Der eigentliche Beginn der Wissenschaft Völkerkunde in Marburg ist aber auf die Umhabilitierung von Karl von den Steinen für das Fach Völkerkunde zurückzuführen. Expeditionen zu den Kamayurá, Trumai und anderen Ethnien des oberen Xingú, führten ihn zweimal nach Zentralbrasilien. In seinem 1894 erschienenen Werk „Unter den Naturvölkern Zentralbrasiliens. Reisebeschilderung und Ergebnisse der Zweiten Schingú-Expedition 1887-1888“ verarbeitet er seine Erlebnisse. Das immer noch als Standardwerk früher ethnografischer Erforschung Brasiliens geltende Werk fertigte er wahrscheinlich zu nicht geringen Teilen in Marburg an. 1892 verließ er Marburg mit der Begründung, er könne hier nicht lehren, da es keine Lehrsammlung gäbe.
Dies war ein Problem, an dem sich wohl auch Theodor Koch-Grünberg störte, da er sich zwar zuerst nach den Arbeitsmöglichkeiten an der Marburger Universität erkundigte, aber schließlich aufgrund der fehlenden Sammlung nicht nach Marburg kam. Trotzdem erhielt die Völkerkundliche Sammlung in den späten 1990er Jahren den Nachlass des bekannten Südamerikanisten aus jener Zeit (Anfang des 20. Jahrhunderts) von seinen Kindern.
Erst mit Heinrich Ubbelohde-Doering habilitierte sich nach Karl von Steinen wieder ein Gelehrter für das Fach Völkerkunde. In seine Wirkungszeit fallen zwei bedeutende Ereignisse: 1929 trafen 378 Sammlungsgegenstände vom Berliner Völkerkundemuseum als Grundstock für die zukünftige Völkerkundliche Sammlung in Marburg ein. Im selben Wintersemester wurde das Fach Völkerkunde außerdem zum ersten Mal eigenständig im Vorlesungsverzeichnis aufgeführt.

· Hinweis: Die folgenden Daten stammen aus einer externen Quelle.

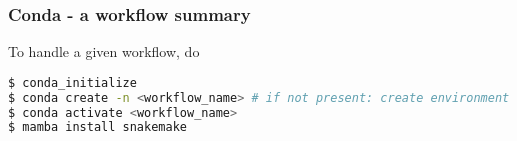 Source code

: \begin{frame}
  \frametitle{Conda - a workflow summary}
  To handle a given workflow, do
  \begin{lstlisting}[language=Bash, style=Shell]
$ conda_initialize
$ conda create -n <workflow_name> # if not present: create environment
$ conda activate <workflow_name>
$ mamba install snakemake
  \end{lstlisting}
\end{frame}

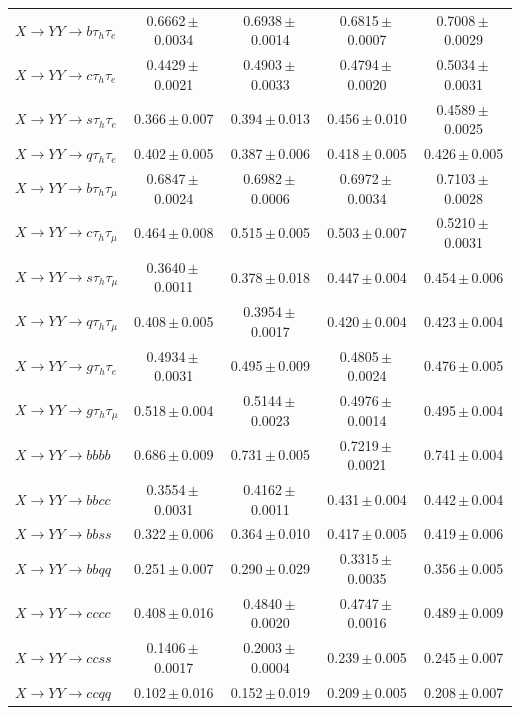 \documentclass[12pt]{article}   %
\begin{document}
\begin{landscape}
{\begin{longtable}{@{\extracolsep{\fill}}lcccc@{}}
\midrule
$X\to YY\to b\tau_h\tau_e$ & 0.6662\,$\pm$\,0.0034 & 0.6938\,$\pm$\,0.0014 & 0.6815\,$\pm$\,0.0007 & 0.7008\,$\pm$\,0.0029 \\
$X\to YY\to c\tau_h\tau_e$ & 0.4429\,$\pm$\,0.0021 & 0.4903\,$\pm$\,0.0033 & 0.4794\,$\pm$\,0.0020 & 0.5034\,$\pm$\,0.0031 \\
$X\to YY\to s\tau_h\tau_e$ & 0.366\,$\pm$\,0.007 & 0.394\,$\pm$\,0.013 & 0.456\,$\pm$\,0.010 & 0.4589\,$\pm$\,0.0025 \\
$X\to YY\to q\tau_h\tau_e$ & 0.402\,$\pm$\,0.005 & 0.387\,$\pm$\,0.006 & 0.418\,$\pm$\,0.005 & 0.426\,$\pm$\,0.005 \\
$X\to YY\to b\tau_h\tau_\mu$ & 0.6847\,$\pm$\,0.0024 & 0.6982\,$\pm$\,0.0006 & 0.6972\,$\pm$\,0.0034 & 0.7103\,$\pm$\,0.0028 \\
$X\to YY\to c\tau_h\tau_\mu$ & 0.464\,$\pm$\,0.008 & 0.515\,$\pm$\,0.005 & 0.503\,$\pm$\,0.007 & 0.5210\,$\pm$\,0.0031 \\
$X\to YY\to s\tau_h\tau_\mu$ & 0.3640\,$\pm$\,0.0011 & 0.378\,$\pm$\,0.018 & 0.447\,$\pm$\,0.004 & 0.454\,$\pm$\,0.006 \\
$X\to YY\to q\tau_h\tau_\mu$ & 0.408\,$\pm$\,0.005 & 0.3954\,$\pm$\,0.0017 & 0.420\,$\pm$\,0.004 & 0.423\,$\pm$\,0.004 \\
$X\to YY\to g\tau_h\tau_e$ & 0.4934\,$\pm$\,0.0031 & 0.495\,$\pm$\,0.009 & 0.4805\,$\pm$\,0.0024 & 0.476\,$\pm$\,0.005 \\
$X\to YY\to g\tau_h\tau_\mu$ & 0.518\,$\pm$\,0.004 & 0.5144\,$\pm$\,0.0023 & 0.4976\,$\pm$\,0.0014 & 0.495\,$\pm$\,0.004 \\
\midrule
$X\to YY\to bbbb$ & 0.686\,$\pm$\,0.009 & 0.731\,$\pm$\,0.005 & 0.7219\,$\pm$\,0.0021 & 0.741\,$\pm$\,0.004 \\
$X\to YY\to bbcc$ & 0.3554\,$\pm$\,0.0031 & 0.4162\,$\pm$\,0.0011 & 0.431\,$\pm$\,0.004 & 0.442\,$\pm$\,0.004 \\
$X\to YY\to bbss$ & 0.322\,$\pm$\,0.006 & 0.364\,$\pm$\,0.010 & 0.417\,$\pm$\,0.005 & 0.419\,$\pm$\,0.006 \\
$X\to YY\to bbqq$ & 0.251\,$\pm$\,0.007 & 0.290\,$\pm$\,0.029 & 0.3315\,$\pm$\,0.0035 & 0.356\,$\pm$\,0.005 \\
$X\to YY\to cccc$ & 0.408\,$\pm$\,0.016 & 0.4840\,$\pm$\,0.0020 & 0.4747\,$\pm$\,0.0016 & 0.489\,$\pm$\,0.009 \\
$X\to YY\to ccss$ & 0.1406\,$\pm$\,0.0017 & 0.2003\,$\pm$\,0.0004 & 0.239\,$\pm$\,0.005 & 0.245\,$\pm$\,0.007 \\
$X\to YY\to ccqq$ & 0.102\,$\pm$\,0.016 & 0.152\,$\pm$\,0.019 & 0.209\,$\pm$\,0.005 & 0.208\,$\pm$\,0.007 \\

\end{longtable}}
\end{landscape}
\end{document}
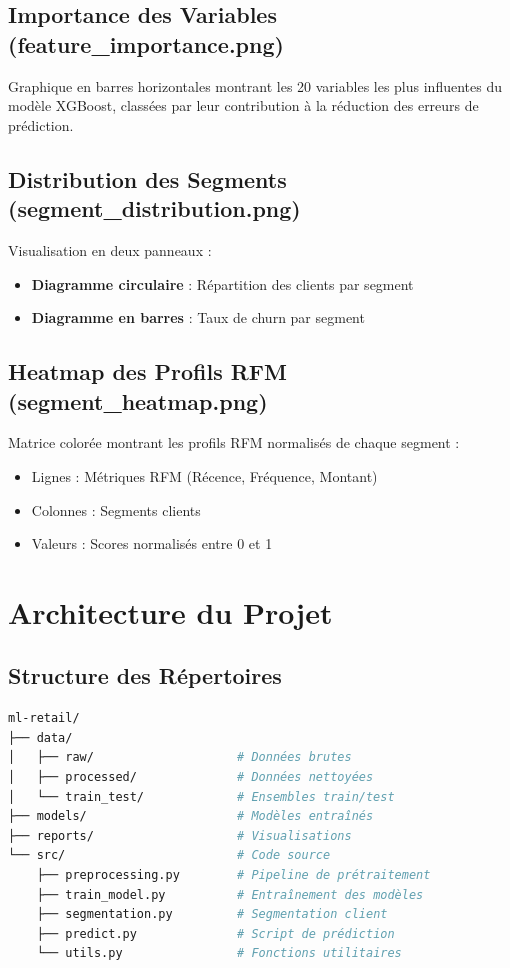 \documentclass[11pt,a4paper]{article}
\begin{document}
\subsection{Importance des Variables (feature\_importance.png)}

Graphique en barres horizontales montrant les 20 variables les plus influentes du modèle XGBoost, classées par leur contribution à la réduction des erreurs de prédiction.

\subsection{Distribution des Segments (segment\_distribution.png)}

Visualisation en deux panneaux :
\begin{itemize}
    \item \textbf{Diagramme circulaire} : Répartition des clients par segment
    \item \textbf{Diagramme en barres} : Taux de churn par segment
\end{itemize}

\subsection{Heatmap des Profils RFM (segment\_heatmap.png)}

Matrice colorée montrant les profils RFM normalisés de chaque segment :
\begin{itemize}
    \item Lignes : Métriques RFM (Récence, Fréquence, Montant)
    \item Colonnes : Segments clients
    \item Valeurs : Scores normalisés entre 0 et 1
\end{itemize}

\section{Architecture du Projet}

\subsection{Structure des Répertoires}

\begin{lstlisting}[language=bash]
ml-retail/
├── data/
│   ├── raw/                    # Données brutes
│   ├── processed/              # Données nettoyées
│   └── train_test/             # Ensembles train/test
├── models/                     # Modèles entraînés
├── reports/                    # Visualisations
└── src/                        # Code source
    ├── preprocessing.py        # Pipeline de prétraitement
    ├── train_model.py          # Entraînement des modèles
    ├── segmentation.py         # Segmentation client
    ├── predict.py              # Script de prédiction
    └── utils.py                # Fonctions utilitaires
\end{lstlisting}
\end{document}
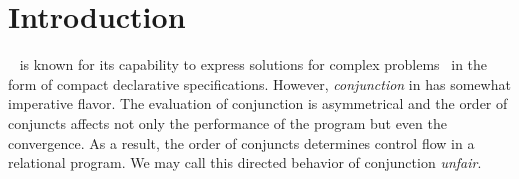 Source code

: \section{Introduction}


\mk~\cite{fair:TheReasonedSchemer,fair:micro} is known for its capability to express solutions for complex problems~\cite{fair:quines,fair:theorem-prover,fair:seven}
in the form of compact declarative specifications. However, \emph{conjunction} in \mk has somewhat imperative flavor. The evaluation of conjunction is asymmetrical
and the order of conjuncts affects not only the performance of the program but even the convergence. As a result, the order of conjuncts determines control flow in
a relational program. We may call this directed behavior of conjunction \textit{unfair}.

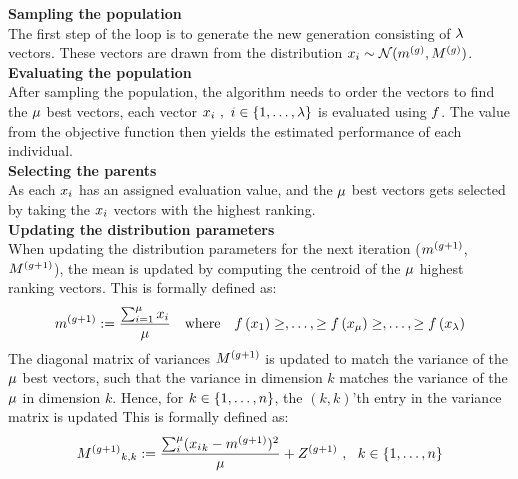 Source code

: \textbf{Sampling the population}\\
The first step of the loop is to generate the new generation 
consisting of $\lambda$ vectors. 
These vectors are drawn from the distribution 
$x_{i}\sim \mathcal{N}(m^{(g)},M^{(g)})$.
\\

\textbf{Evaluating the population}\\
After sampling the population, the algorithm needs to order the vectors to find the $\mu$ best vectors, each vector $x_{i}\ ,\ i \in \{1, \dots, \lambda\}$ is evaluated using $f$. 
The value from the objective function then yields 
the estimated performance of each individual.
\\

\textbf{Selecting the parents}\\
As each $x_{i}$ has an assigned evaluation value, and the 
$\mu$ best vectors gets selected by 
taking the $x_{i}$ vectors with the highest ranking.
\\

\textbf{Updating the distribution parameters}\\
When updating the distribution parameters for the next iteration
($m^{(g + 1)}$,$M^{(g + 1)}$), 
the mean is updated by computing the centroid of the 
$\mu$ highest ranking vectors. This is formally defined as:
\begin{align}
\mean^{(\generation +1)}:=\frac{\sum_{i=1}^{\offspringNumber} \individual_{i}}{\offspringNumber}
\ \ \ 
\text{where}
\ \ \ 
\fitnessFunction \left( \individual_{1} \right) \geq, \dots, 
\geq \fitnessFunction \left( \individual_{\offspringNumber} \right) \geq, 
\dots, \geq \fitnessFunction \left( \individual_{\populationSize} \right)
\end{align}
The diagonal matrix of variances $M^{(g + 1)}$ is updated 
to match the variance of the $\mu$ best
vectors, such that the variance in dimension $k$ 
matches the variance of the $\mu$
in dimension $k$. Hence, for $k \in \{ 1,\dots,n \}$,
the $(k,k)$'th entry in the variance matrix is 
updated 
This is formally defined as:
\begin{align}
{M^{(g+1)}}_{k,k}:=\frac{\sum_{i}^{\mu}
({x_{i}}_k - m^{(g +1)})^2}{\mu} + 
Z^{(g + 1)}\ ,\ \ k \in \{ 1,\dots,n \}
\end{align}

Vor allem Martin Block ist die Erweiterung der Völkerkundlichen Sammlung und ihre Trennung 1953 von der Geografie zu verdanken. Seit dem Wintersemester 1957/1958 fanden regelmäßige praktische Übungen zur Bestimmung ethnografischer Objekte statt, die nun in einer eigenen Lehr- und Studiensammlung durchgeführt werden konnten.
1963 wurde eine ethnologische Dozentur eingerichtet und mit Horst Nachtigall besetzt, der fünf Jahre später offiziell zum Direktor des Völkerkundlichen Seminars ernannt wurde. Seit 1979 schließlich wird die Völkerkundliche Sammlung nicht mehr rein zu Studienzwecken genutzt, sondern steht der breiteren Öffentlichkeit in Gestalt von Wechselausstellungen zur Verfügung.
Als Nachfolger Nachtigalls kam 1989 Mark Münzel vom Frankfurter Museum für Völkerkunde nach Marburg. Münzel unternahm zahlreiche Forschungsreisen nach Brasilien, Peru und Ecuador und führte so die Tradition der inhaltlichen Schwerpunktsetzung auf Lateinamerika und Museumsethnologie fort. 1993 gründete er zusammen mit Bettina E. Schmidt, Antje van Elsbergen, Christian Häusler, Bringfried Koch, Thomas Mennicken, Gisela Reppel, Sabine Beer und Kristina Baukamp den Förderverein „Völkerkunde in Marburg“ e.V.
Eine strukturelle Veränderung erfolgte noch einmal im Jahr 2001, als sich die Fachgebiete Völkerkunde und Religionswissenschaft zum „Institut für Vergleichende Kulturforschung – Religionswissenschaft und Völkerkunde“ zusammenschlossen.
Mark Münzel trat 2008 in den Ruhestand. Sein Nachfolger ist Ernst Halbmayer. 2010 wurde das Fachgebiet Völkerkunde zum Fachgebiet Kultur- und Sozialanthropologie umbenannt und 2021 wiederum in Sozial- und Kulturanthropologie.
Literatur:
Nachtigall, Horst [o.J.]: Die Völkerkundliche Sammlung Marburg. Marburg: [o.A.]. 50 S.
Voell, Stéphane 2001: >…ohne Museum geht es nicht<. Die Völkerkundliche Sammlung der Philipps-Universität Marburg. Marburg: Förderverein für „Völkerkunde in Marburg e.V.“. 256 S.